October 22, 2016
The global snow leopard population stands estimated at around 5,000 individuals spread over 2 million square kilometers of habitat across the mountains of the Himalayas and Central Asia, spanning 12 countries. Stories from much of the snow leopard range paint a dismal future for this endangered cat, but Bhutan presents a Story of Hope.
The Bhutan Foundation in partnership with the Jigme Dorji National Park, the communities of Yutoed, Yaksa, and Nubri, and Department of Livestock Services have embarked on a journey to not only support the conservation of this endangered cat, but also create opportunities for success within the communities through initiatives in health, education, and livestock management.
Snow Leopard Conservation Project
The Jomolhari Snow Leopard Conservation project is an integrated approach to conserve an important snow leopard region in Bhutan. We believe that bring- ing benefits from conservation to local communities will encourage resident communities to actively participate in snow leopard conservation, which in turn can only succeed with their support. Yak-herding communities will benefit from improved health care, live- stock husbandry, and education services and income generation from tourism and related initiatives; snow leopards will benefit from protection by the local communities. It is a win-win situation.

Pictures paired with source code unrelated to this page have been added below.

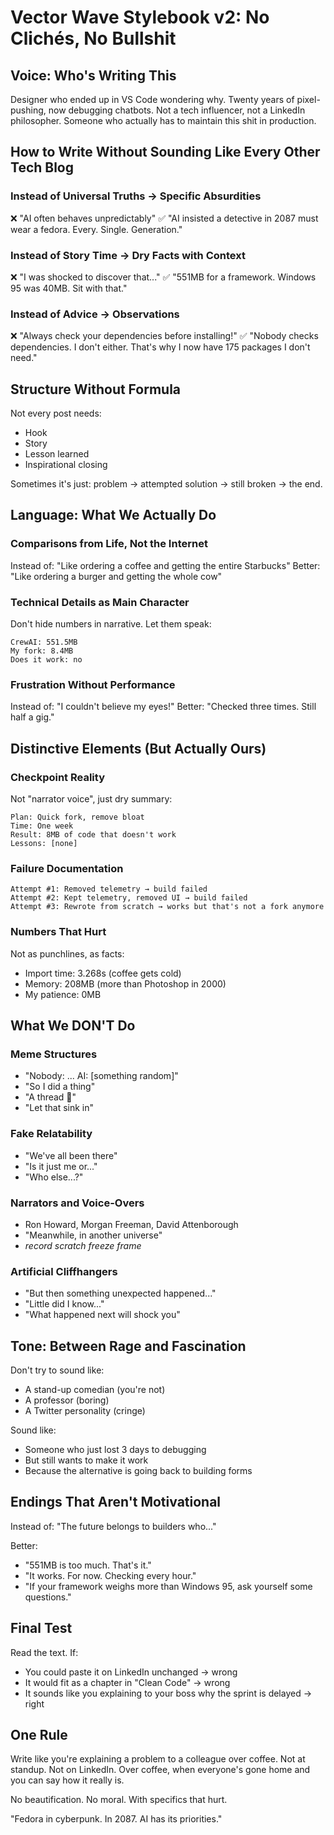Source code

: # Vector Wave Stylebook v2: No Clichés, No Bullshit

## Voice: Who's Writing This

Designer who ended up in VS Code wondering why. Twenty years of pixel-pushing, now debugging chatbots. Not a tech influencer, not a LinkedIn philosopher. Someone who actually has to maintain this shit in production.

## How to Write Without Sounding Like Every Other Tech Blog

### Instead of Universal Truths → Specific Absurdities

❌ "AI often behaves unpredictably"
✅ "AI insisted a detective in 2087 must wear a fedora. Every. Single. Generation."

### Instead of Story Time → Dry Facts with Context

❌ "I was shocked to discover that..."
✅ "551MB for a framework. Windows 95 was 40MB. Sit with that."

### Instead of Advice → Observations

❌ "Always check your dependencies before installing!"
✅ "Nobody checks dependencies. I don't either. That's why I now have 175 packages I don't need."

## Structure Without Formula

Not every post needs:
- Hook
- Story
- Lesson learned
- Inspirational closing

Sometimes it's just: problem → attempted solution → still broken → the end.

## Language: What We Actually Do

### Comparisons from Life, Not the Internet

Instead of: "Like ordering a coffee and getting the entire Starbucks"
Better: "Like ordering a burger and getting the whole cow"

### Technical Details as Main Character

Don't hide numbers in narrative. Let them speak:
```
CrewAI: 551.5MB
My fork: 8.4MB
Does it work: no
```

### Frustration Without Performance

Instead of: "I couldn't believe my eyes!"
Better: "Checked three times. Still half a gig."

## Distinctive Elements (But Actually Ours)

### Checkpoint Reality

Not "narrator voice", just dry summary:
```
Plan: Quick fork, remove bloat
Time: One week
Result: 8MB of code that doesn't work
Lessons: [none]
```

### Failure Documentation

```
Attempt #1: Removed telemetry → build failed
Attempt #2: Kept telemetry, removed UI → build failed  
Attempt #3: Rewrote from scratch → works but that's not a fork anymore
```

### Numbers That Hurt

Not as punchlines, as facts:
- Import time: 3.268s (coffee gets cold)
- Memory: 208MB (more than Photoshop in 2000)
- My patience: 0MB

## What We DON'T Do

### Meme Structures
- "Nobody: ... AI: [something random]"
- "So I did a thing"
- "A thread 🧵"
- "Let that sink in"

### Fake Relatability
- "We've all been there"
- "Is it just me or..."
- "Who else...?"

### Narrators and Voice-Overs
- Ron Howard, Morgan Freeman, David Attenborough
- "Meanwhile, in another universe"
- *record scratch* *freeze frame*

### Artificial Cliffhangers
- "But then something unexpected happened..."
- "Little did I know..."
- "What happened next will shock you"

## Tone: Between Rage and Fascination

Don't try to sound like:
- A stand-up comedian (you're not)
- A professor (boring)
- A Twitter personality (cringe)

Sound like:
- Someone who just lost 3 days to debugging
- But still wants to make it work
- Because the alternative is going back to building forms

## Endings That Aren't Motivational

Instead of: "The future belongs to builders who..."

Better:
- "551MB is too much. That's it."
- "It works. For now. Checking every hour."
- "If your framework weighs more than Windows 95, ask yourself some questions."

## Final Test

Read the text. If:
- You could paste it on LinkedIn unchanged → wrong
- It would fit as a chapter in "Clean Code" → wrong  
- It sounds like you explaining to your boss why the sprint is delayed → right

## One Rule

Write like you're explaining a problem to a colleague over coffee. Not at standup. Not on LinkedIn. Over coffee, when everyone's gone home and you can say how it really is.

No beautification. No moral. With specifics that hurt.

"Fedora in cyberpunk. In 2087. AI has its priorities."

Jomolhari Gid Control Program
Reducing yak mortality allows herders to tolerate some inevitable losses to the snow leopard. Their attitude towards endangered snow leopards can remain positive if conservation brings them direct benefits. Since the implementation of the gid disease reduction program by the Livestock Officer and yak herders the incidence of yak calf mortality to gid in the area has dropped from 34 percent in 2013 to 8 percent in 2016. With reduced yak mortality due to disease, herders can better tolerate some loss of yaks to natural predators such as snow leopards and wild dogs.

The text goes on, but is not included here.